● **INSTRUCTIONS TO FOLLOW**
Every entry below is to be retyped exactly as it stands.

------------------------------

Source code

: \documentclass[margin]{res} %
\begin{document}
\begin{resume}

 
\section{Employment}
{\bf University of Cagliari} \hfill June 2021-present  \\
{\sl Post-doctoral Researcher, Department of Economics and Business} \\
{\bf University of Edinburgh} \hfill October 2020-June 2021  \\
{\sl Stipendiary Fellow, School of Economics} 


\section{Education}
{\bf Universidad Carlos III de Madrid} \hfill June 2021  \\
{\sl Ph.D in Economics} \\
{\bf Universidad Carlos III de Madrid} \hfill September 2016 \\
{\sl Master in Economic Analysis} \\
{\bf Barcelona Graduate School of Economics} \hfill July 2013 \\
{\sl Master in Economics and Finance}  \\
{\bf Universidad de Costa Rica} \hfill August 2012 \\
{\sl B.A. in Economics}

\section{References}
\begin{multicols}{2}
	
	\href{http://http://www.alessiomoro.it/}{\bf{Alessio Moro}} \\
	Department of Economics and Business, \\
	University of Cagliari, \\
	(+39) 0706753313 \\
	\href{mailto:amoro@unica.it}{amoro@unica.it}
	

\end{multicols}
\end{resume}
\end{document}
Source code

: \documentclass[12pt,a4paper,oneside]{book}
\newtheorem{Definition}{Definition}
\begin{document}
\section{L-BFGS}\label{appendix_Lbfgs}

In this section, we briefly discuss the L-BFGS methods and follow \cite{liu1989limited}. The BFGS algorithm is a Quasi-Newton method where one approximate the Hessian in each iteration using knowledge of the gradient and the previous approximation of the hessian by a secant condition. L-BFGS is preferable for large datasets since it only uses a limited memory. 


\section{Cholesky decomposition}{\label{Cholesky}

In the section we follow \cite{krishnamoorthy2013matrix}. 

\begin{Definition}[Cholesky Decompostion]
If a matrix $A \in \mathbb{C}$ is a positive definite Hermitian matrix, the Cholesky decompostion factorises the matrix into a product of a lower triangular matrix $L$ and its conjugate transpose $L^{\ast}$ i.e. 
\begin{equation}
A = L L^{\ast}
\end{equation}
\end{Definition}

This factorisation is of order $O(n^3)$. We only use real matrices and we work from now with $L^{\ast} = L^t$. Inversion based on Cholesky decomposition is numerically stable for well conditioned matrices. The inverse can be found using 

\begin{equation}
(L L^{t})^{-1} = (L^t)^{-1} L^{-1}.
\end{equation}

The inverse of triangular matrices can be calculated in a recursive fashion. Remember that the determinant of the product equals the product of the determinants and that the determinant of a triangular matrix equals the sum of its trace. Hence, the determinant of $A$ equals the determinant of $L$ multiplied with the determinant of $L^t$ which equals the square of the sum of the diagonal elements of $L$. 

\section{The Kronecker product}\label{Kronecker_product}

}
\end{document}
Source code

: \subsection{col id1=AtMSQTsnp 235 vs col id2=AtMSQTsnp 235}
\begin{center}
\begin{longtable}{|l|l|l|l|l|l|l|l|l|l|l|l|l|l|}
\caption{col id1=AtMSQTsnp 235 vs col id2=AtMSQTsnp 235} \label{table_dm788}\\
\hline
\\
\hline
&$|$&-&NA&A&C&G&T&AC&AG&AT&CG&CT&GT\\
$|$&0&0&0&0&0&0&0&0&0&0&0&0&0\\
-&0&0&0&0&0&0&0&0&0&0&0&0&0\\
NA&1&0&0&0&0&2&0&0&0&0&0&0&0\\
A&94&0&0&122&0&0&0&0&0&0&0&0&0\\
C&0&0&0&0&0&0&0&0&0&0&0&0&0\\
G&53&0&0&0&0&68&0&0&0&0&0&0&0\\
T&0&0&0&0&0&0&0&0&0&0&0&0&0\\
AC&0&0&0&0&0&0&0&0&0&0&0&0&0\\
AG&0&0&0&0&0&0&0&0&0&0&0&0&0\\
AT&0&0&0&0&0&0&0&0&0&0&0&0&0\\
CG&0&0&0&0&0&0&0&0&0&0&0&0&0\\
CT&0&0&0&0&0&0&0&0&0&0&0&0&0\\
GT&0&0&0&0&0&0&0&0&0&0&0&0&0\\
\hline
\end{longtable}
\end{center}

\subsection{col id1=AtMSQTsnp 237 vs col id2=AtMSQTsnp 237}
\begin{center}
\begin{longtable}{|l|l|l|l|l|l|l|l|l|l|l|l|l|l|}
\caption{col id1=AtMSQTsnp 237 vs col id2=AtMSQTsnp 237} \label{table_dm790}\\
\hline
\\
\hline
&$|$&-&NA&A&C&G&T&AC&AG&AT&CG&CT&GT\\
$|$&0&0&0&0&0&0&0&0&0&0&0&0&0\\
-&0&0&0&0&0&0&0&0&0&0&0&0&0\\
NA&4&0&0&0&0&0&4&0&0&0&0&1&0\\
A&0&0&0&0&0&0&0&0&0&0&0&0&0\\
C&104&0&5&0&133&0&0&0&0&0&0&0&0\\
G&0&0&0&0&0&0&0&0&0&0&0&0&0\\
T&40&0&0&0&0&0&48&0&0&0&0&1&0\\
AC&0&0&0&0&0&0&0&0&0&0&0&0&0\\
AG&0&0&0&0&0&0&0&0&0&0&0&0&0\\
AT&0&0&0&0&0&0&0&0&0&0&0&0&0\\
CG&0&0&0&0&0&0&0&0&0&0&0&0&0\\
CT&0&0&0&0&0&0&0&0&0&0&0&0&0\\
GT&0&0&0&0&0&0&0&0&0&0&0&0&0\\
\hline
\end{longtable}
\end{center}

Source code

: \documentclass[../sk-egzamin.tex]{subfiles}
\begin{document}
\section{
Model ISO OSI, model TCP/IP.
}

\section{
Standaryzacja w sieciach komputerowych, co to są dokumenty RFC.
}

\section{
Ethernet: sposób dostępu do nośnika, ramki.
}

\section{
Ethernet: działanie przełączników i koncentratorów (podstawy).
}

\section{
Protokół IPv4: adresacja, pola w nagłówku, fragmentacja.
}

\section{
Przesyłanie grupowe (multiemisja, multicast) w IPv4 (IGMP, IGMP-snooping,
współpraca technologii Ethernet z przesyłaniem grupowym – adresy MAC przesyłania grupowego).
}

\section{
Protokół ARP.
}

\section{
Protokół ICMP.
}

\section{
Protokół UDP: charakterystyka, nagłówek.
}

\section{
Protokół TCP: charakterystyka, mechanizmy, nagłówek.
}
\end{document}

------------------------------

● **OUTPUT FOR THIS EXERCISE**
Source code

: \documentclass[margin]{res} %
\begin{document}
\begin{resume}

 
\section{Employment}
{\bf University of Cagliari} \hfill June 2021-present  \\
{\sl Post-doctoral Researcher, Department of Economics and Business} \\
{\bf University of Edinburgh} \hfill October 2020-June 2021  \\
{\sl Stipendiary Fellow, School of Economics} 


\section{Education}
{\bf Universidad Carlos III de Madrid} \hfill June 2021  \\
{\sl Ph.D in Economics} \\
{\bf Universidad Carlos III de Madrid} \hfill September 2016 \\
{\sl Master in Economic Analysis} \\
{\bf Barcelona Graduate School of Economics} \hfill July 2013 \\
{\sl Master in Economics and Finance}  \\
{\bf Universidad de Costa Rica} \hfill August 2012 \\
{\sl B.A. in Economics}

\section{References}
\begin{multicols}{2}
	
	\href{http://http://www.alessiomoro.it/}{\bf{Alessio Moro}} \\
	Department of Economics and Business, \\
	University of Cagliari, \\
	(+39) 0706753313 \\
	\href{mailto:amoro@unica.it}{amoro@unica.it}
	

\end{multicols}
\end{resume}
\end{document}
Source code

: \documentclass[12pt,a4paper,oneside]{book}
\newtheorem{Definition}{Definition}
\begin{document}
\section{L-BFGS}\label{appendix_Lbfgs}

In this section, we briefly discuss the L-BFGS methods and follow \cite{liu1989limited}. The BFGS algorithm is a Quasi-Newton method where one approximate the Hessian in each iteration using knowledge of the gradient and the previous approximation of the hessian by a secant condition. L-BFGS is preferable for large datasets since it only uses a limited memory. 


\section{Cholesky decomposition}{\label{Cholesky}

In the section we follow \cite{krishnamoorthy2013matrix}. 

\begin{Definition}[Cholesky Decompostion]
If a matrix $A \in \mathbb{C}$ is a positive definite Hermitian matrix, the Cholesky decompostion factorises the matrix into a product of a lower triangular matrix $L$ and its conjugate transpose $L^{\ast}$ i.e. 
\begin{equation}
A = L L^{\ast}
\end{equation}
\end{Definition}

This factorisation is of order $O(n^3)$. We only use real matrices and we work from now with $L^{\ast} = L^t$. Inversion based on Cholesky decomposition is numerically stable for well conditioned matrices. The inverse can be found using 

\begin{equation}
(L L^{t})^{-1} = (L^t)^{-1} L^{-1}.
\end{equation}

The inverse of triangular matrices can be calculated in a recursive fashion. Remember that the determinant of the product equals the product of the determinants and that the determinant of a triangular matrix equals the sum of its trace. Hence, the determinant of $A$ equals the determinant of $L$ multiplied with the determinant of $L^t$ which equals the square of the sum of the diagonal elements of $L$. 

\section{The Kronecker product}\label{Kronecker_product}

}
\end{document}
Source code

: \subsection{col id1=AtMSQTsnp 235 vs col id2=AtMSQTsnp 235}
\begin{center}
\begin{longtable}{|l|l|l|l|l|l|l|l|l|l|l|l|l|l|}
\caption{col id1=AtMSQTsnp 235 vs col id2=AtMSQTsnp 235} \label{table_dm788}\\
\hline
\\
\hline
&$|$&-&NA&A&C&G&T&AC&AG&AT&CG&CT&GT\\
$|$&0&0&0&0&0&0&0&0&0&0&0&0&0\\
-&0&0&0&0&0&0&0&0&0&0&0&0&0\\
NA&1&0&0&0&0&2&0&0&0&0&0&0&0\\
A&94&0&0&122&0&0&0&0&0&0&0&0&0\\
C&0&0&0&0&0&0&0&0&0&0&0&0&0\\
G&53&0&0&0&0&68&0&0&0&0&0&0&0\\
T&0&0&0&0&0&0&0&0&0&0&0&0&0\\
AC&0&0&0&0&0&0&0&0&0&0&0&0&0\\
AG&0&0&0&0&0&0&0&0&0&0&0&0&0\\
AT&0&0&0&0&0&0&0&0&0&0&0&0&0\\
CG&0&0&0&0&0&0&0&0&0&0&0&0&0\\
CT&0&0&0&0&0&0&0&0&0&0&0&0&0\\
GT&0&0&0&0&0&0&0&0&0&0&0&0&0\\
\hline
\end{longtable}
\end{center}

\subsection{col id1=AtMSQTsnp 237 vs col id2=AtMSQTsnp 237}
\begin{center}
\begin{longtable}{|l|l|l|l|l|l|l|l|l|l|l|l|l|l|}
\caption{col id1=AtMSQTsnp 237 vs col id2=AtMSQTsnp 237} \label{table_dm790}\\
\hline
\\
\hline
&$|$&-&NA&A&C&G&T&AC&AG&AT&CG&CT&GT\\
$|$&0&0&0&0&0&0&0&0&0&0&0&0&0\\
-&0&0&0&0&0&0&0&0&0&0&0&0&0\\
NA&4&0&0&0&0&0&4&0&0&0&0&1&0\\
A&0&0&0&0&0&0&0&0&0&0&0&0&0\\
C&104&0&5&0&133&0&0&0&0&0&0&0&0\\
G&0&0&0&0&0&0&0&0&0&0&0&0&0\\
T&40&0&0&0&0&0&48&0&0&0&0&1&0\\
AC&0&0&0&0&0&0&0&0&0&0&0&0&0\\
AG&0&0&0&0&0&0&0&0&0&0&0&0&0\\
AT&0&0&0&0&0&0&0&0&0&0&0&0&0\\
CG&0&0&0&0&0&0&0&0&0&0&0&0&0\\
CT&0&0&0&0&0&0&0&0&0&0&0&0&0\\
GT&0&0&0&0&0&0&0&0&0&0&0&0&0\\
\hline
\end{longtable}
\end{center}

Source code

: \documentclass[../sk-egzamin.tex]{subfiles}
\begin{document}
\section{
Model ISO OSI, model TCP/IP.
}

\section{
Standaryzacja w sieciach komputerowych, co to są dokumenty RFC.
}

\section{
Ethernet: sposób dostępu do nośnika, ramki.
}

\section{
Ethernet: działanie przełączników i koncentratorów (podstawy).
}

\section{
Protokół IPv4: adresacja, pola w nagłówku, fragmentacja.
}

\section{
Przesyłanie grupowe (multiemisja, multicast) w IPv4 (IGMP, IGMP-snooping,
współpraca technologii Ethernet z przesyłaniem grupowym – adresy MAC przesyłania grupowego).
}

\section{
Protokół ARP.
}

\section{
Protokół ICMP.
}

\section{
Protokół UDP: charakterystyka, nagłówek.
}

\section{
Protokół TCP: charakterystyka, mechanizmy, nagłówek.
}
\end{document}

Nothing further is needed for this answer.